Saved data entries:
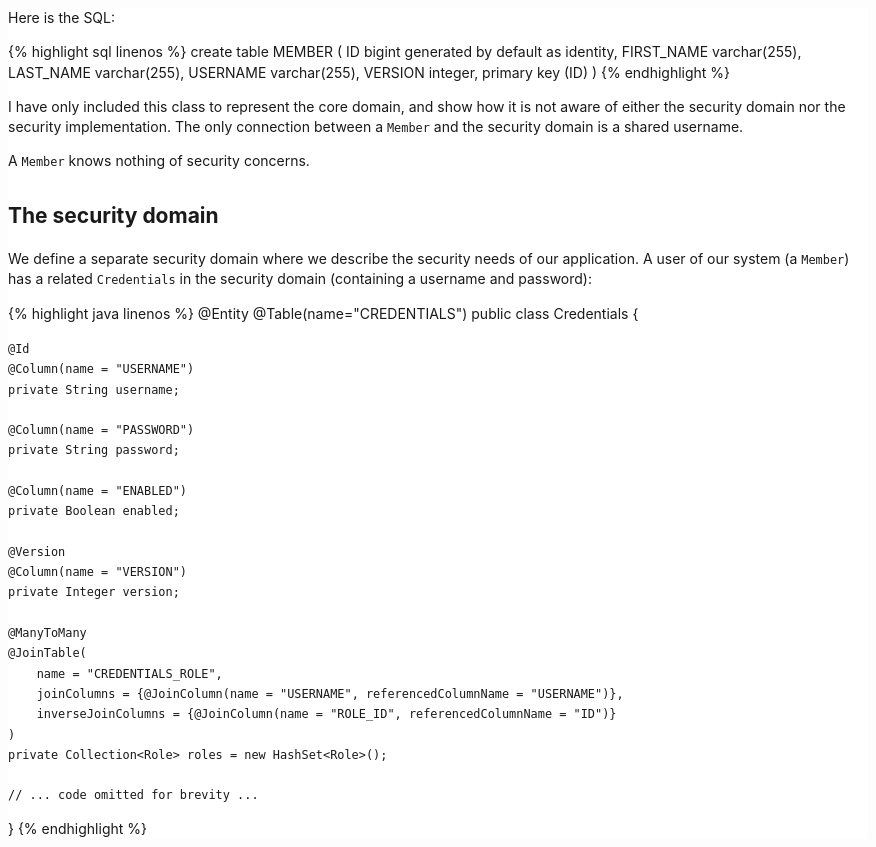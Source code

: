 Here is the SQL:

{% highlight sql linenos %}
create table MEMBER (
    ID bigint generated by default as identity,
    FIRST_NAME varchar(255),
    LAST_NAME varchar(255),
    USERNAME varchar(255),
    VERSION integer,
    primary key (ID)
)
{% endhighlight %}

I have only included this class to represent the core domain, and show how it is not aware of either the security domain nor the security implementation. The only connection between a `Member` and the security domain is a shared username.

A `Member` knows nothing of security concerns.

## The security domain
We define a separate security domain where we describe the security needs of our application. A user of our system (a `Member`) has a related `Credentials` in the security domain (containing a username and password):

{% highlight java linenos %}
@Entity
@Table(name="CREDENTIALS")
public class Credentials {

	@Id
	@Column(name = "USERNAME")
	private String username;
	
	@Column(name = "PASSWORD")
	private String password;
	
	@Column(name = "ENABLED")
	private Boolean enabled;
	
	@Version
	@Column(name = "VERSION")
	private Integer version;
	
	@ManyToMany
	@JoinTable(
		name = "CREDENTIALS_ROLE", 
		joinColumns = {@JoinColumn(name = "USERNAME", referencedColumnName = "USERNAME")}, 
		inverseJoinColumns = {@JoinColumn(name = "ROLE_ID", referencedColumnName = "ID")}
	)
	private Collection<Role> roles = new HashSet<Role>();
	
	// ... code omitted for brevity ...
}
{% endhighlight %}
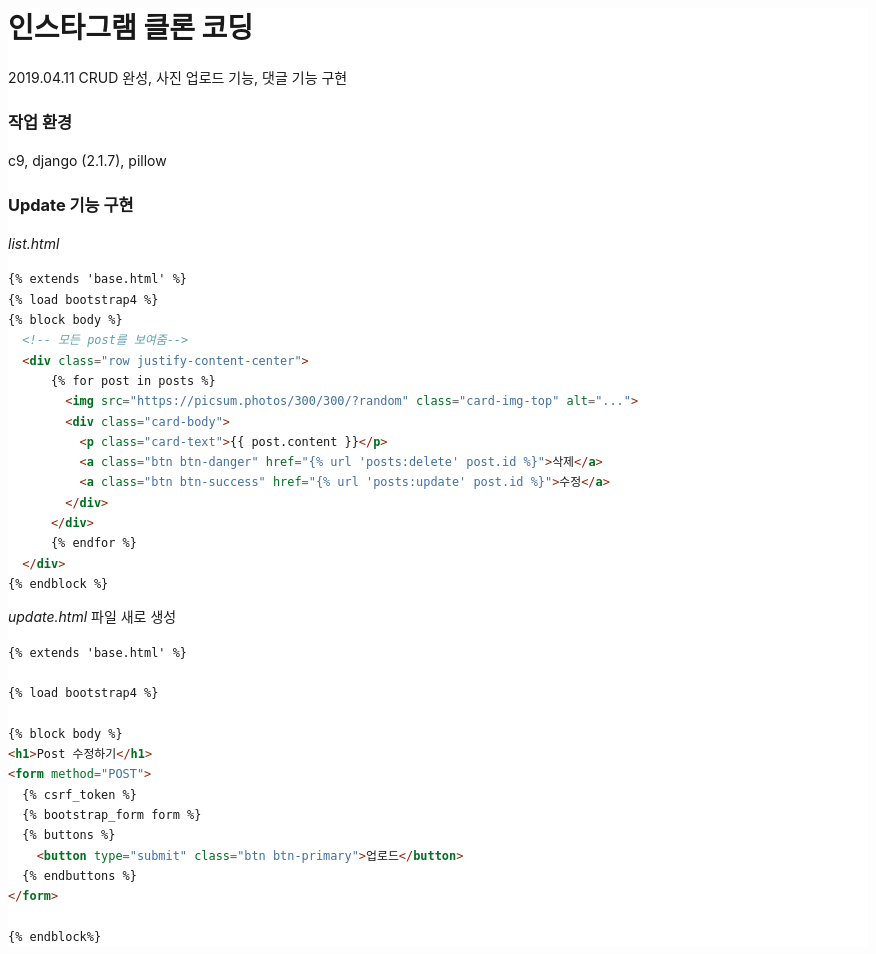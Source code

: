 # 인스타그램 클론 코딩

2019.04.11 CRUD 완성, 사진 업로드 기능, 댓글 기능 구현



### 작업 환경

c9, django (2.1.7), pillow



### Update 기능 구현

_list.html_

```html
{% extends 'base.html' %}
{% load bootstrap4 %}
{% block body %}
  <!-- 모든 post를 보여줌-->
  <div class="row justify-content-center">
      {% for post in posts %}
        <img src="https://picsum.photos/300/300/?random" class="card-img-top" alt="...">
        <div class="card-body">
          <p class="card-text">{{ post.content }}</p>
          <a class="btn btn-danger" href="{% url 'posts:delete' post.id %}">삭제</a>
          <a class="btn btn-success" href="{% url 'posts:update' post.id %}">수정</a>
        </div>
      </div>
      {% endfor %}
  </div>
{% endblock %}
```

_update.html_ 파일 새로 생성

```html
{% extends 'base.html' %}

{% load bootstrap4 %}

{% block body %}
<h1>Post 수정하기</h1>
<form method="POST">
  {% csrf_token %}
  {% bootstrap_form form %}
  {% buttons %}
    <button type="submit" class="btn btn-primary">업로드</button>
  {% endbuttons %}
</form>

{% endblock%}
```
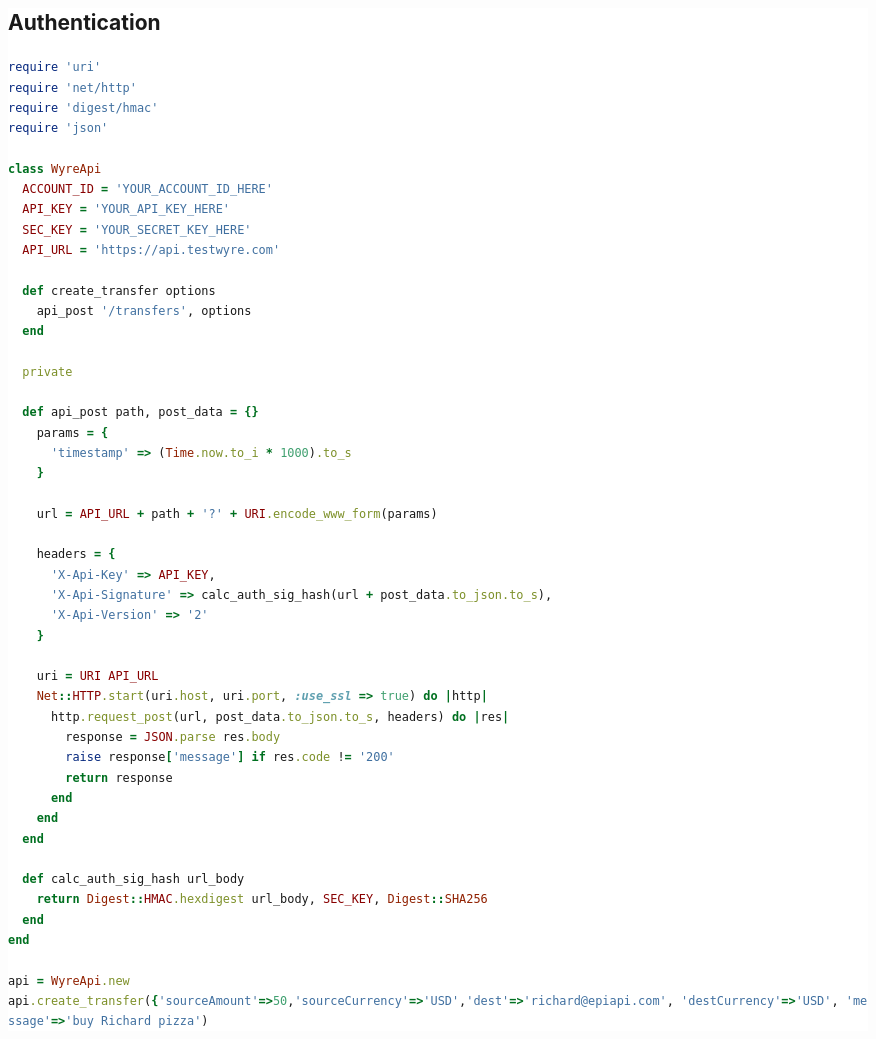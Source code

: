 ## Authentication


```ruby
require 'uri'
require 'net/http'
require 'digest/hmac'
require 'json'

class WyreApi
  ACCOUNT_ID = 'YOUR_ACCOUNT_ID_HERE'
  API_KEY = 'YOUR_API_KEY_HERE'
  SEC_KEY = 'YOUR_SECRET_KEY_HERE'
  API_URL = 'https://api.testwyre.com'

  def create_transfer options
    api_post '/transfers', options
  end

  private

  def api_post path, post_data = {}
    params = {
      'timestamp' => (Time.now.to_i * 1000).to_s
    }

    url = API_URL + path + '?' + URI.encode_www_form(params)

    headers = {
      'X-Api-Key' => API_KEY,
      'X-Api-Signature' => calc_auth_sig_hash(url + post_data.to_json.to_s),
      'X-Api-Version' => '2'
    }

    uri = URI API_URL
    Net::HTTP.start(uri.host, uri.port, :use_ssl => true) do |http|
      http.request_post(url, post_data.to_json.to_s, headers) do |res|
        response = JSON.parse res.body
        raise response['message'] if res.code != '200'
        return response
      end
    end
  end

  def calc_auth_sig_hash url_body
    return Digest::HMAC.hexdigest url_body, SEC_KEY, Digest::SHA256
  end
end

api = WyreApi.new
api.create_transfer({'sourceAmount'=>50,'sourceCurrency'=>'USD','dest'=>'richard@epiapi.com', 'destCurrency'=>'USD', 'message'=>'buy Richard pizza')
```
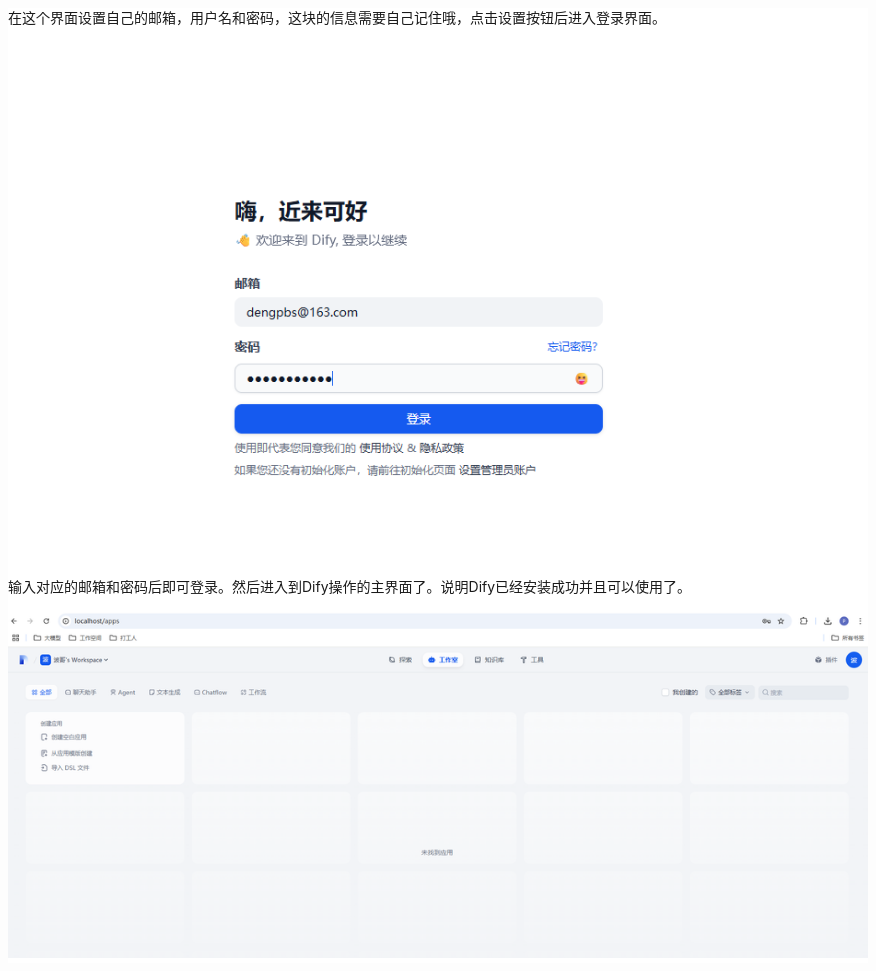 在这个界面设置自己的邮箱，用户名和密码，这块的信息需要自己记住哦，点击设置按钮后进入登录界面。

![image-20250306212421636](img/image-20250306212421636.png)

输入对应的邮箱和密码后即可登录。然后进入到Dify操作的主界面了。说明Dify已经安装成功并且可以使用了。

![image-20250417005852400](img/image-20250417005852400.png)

**Work instructions**
The pictures in the data should be omitted, and every remaining line set down exactly.

**Answer section**
Source code

: Here is the SQL:

{% highlight sql linenos %}
create table MEMBER (
    ID bigint generated by default as identity,
    FIRST_NAME varchar(255),
    LAST_NAME varchar(255),
    USERNAME varchar(255),
    VERSION integer,
    primary key (ID)
)
{% endhighlight %}

I have only included this class to represent the core domain, and show how it is not aware of either the security domain nor the security implementation. The only connection between a `Member` and the security domain is a shared username.

A `Member` knows nothing of security concerns.

## The security domain
We define a separate security domain where we describe the security needs of our application. A user of our system (a `Member`) has a related `Credentials` in the security domain (containing a username and password):

{% highlight java linenos %}
@Entity
@Table(name="CREDENTIALS")
public class Credentials {

	@Id
	@Column(name = "USERNAME")
	private String username;
	
	@Column(name = "PASSWORD")
	private String password;
	
	@Column(name = "ENABLED")
	private Boolean enabled;
	
	@Version
	@Column(name = "VERSION")
	private Integer version;
	
	@ManyToMany
	@JoinTable(
		name = "CREDENTIALS_ROLE", 
		joinColumns = {@JoinColumn(name = "USERNAME", referencedColumnName = "USERNAME")}, 
		inverseJoinColumns = {@JoinColumn(name = "ROLE_ID", referencedColumnName = "ID")}
	)
	private Collection<Role> roles = new HashSet<Role>();
	
	// ... code omitted for brevity ...
}
{% endhighlight %}
Source code

: # 인스타그램 클론 코딩

2019.04.11 CRUD 완성, 사진 업로드 기능, 댓글 기능 구현



### 작업 환경

c9, django (2.1.7), pillow



### Update 기능 구현

_list.html_

```html
{% extends 'base.html' %}
{% load bootstrap4 %}
{% block body %}
  <!-- 모든 post를 보여줌-->
  <div class="row justify-content-center">
      {% for post in posts %}
        <img src="https://picsum.photos/300/300/?random" class="card-img-top" alt="...">
        <div class="card-body">
          <p class="card-text">{{ post.content }}</p>
          <a class="btn btn-danger" href="{% url 'posts:delete' post.id %}">삭제</a>
          <a class="btn btn-success" href="{% url 'posts:update' post.id %}">수정</a>
        </div>
      </div>
      {% endfor %}
  </div>
{% endblock %}
```

_update.html_ 파일 새로 생성

```html
{% extends 'base.html' %}

{% load bootstrap4 %}

{% block body %}
<h1>Post 수정하기</h1>
<form method="POST">
  {% csrf_token %}
  {% bootstrap_form form %}
  {% buttons %}
    <button type="submit" class="btn btn-primary">업로드</button>
  {% endbuttons %}
</form>

{% endblock%}
```
Source code

: ## Authentication


```ruby
require 'uri'
require 'net/http'
require 'digest/hmac'
require 'json'

class WyreApi
  ACCOUNT_ID = 'YOUR_ACCOUNT_ID_HERE'
  API_KEY = 'YOUR_API_KEY_HERE'
  SEC_KEY = 'YOUR_SECRET_KEY_HERE'
  API_URL = 'https://api.testwyre.com'

  def create_transfer options
    api_post '/transfers', options
  end

  private

  def api_post path, post_data = {}
    params = {
      'timestamp' => (Time.now.to_i * 1000).to_s
    }

    url = API_URL + path + '?' + URI.encode_www_form(params)

    headers = {
      'X-Api-Key' => API_KEY,
      'X-Api-Signature' => calc_auth_sig_hash(url + post_data.to_json.to_s),
      'X-Api-Version' => '2'
    }

    uri = URI API_URL
    Net::HTTP.start(uri.host, uri.port, :use_ssl => true) do |http|
      http.request_post(url, post_data.to_json.to_s, headers) do |res|
        response = JSON.parse res.body
        raise response['message'] if res.code != '200'
        return response
      end
    end
  end

  def calc_auth_sig_hash url_body
    return Digest::HMAC.hexdigest url_body, SEC_KEY, Digest::SHA256
  end
end

api = WyreApi.new
api.create_transfer({'sourceAmount'=>50,'sourceCurrency'=>'USD','dest'=>'richard@epiapi.com', 'destCurrency'=>'USD', 'message'=>'buy Richard pizza')
```
 在这个界面设置自己的邮箱，用户名和密码，这块的信息需要自己记住哦，点击设置按钮后进入登录界面。

![image-20250306212421636](img/image-20250306212421636.png)

输入对应的邮箱和密码后即可登录。然后进入到Dify操作的主界面了。说明Dify已经安装成功并且可以使用了。

![image-20250417005852400](img/image-20250417005852400.png)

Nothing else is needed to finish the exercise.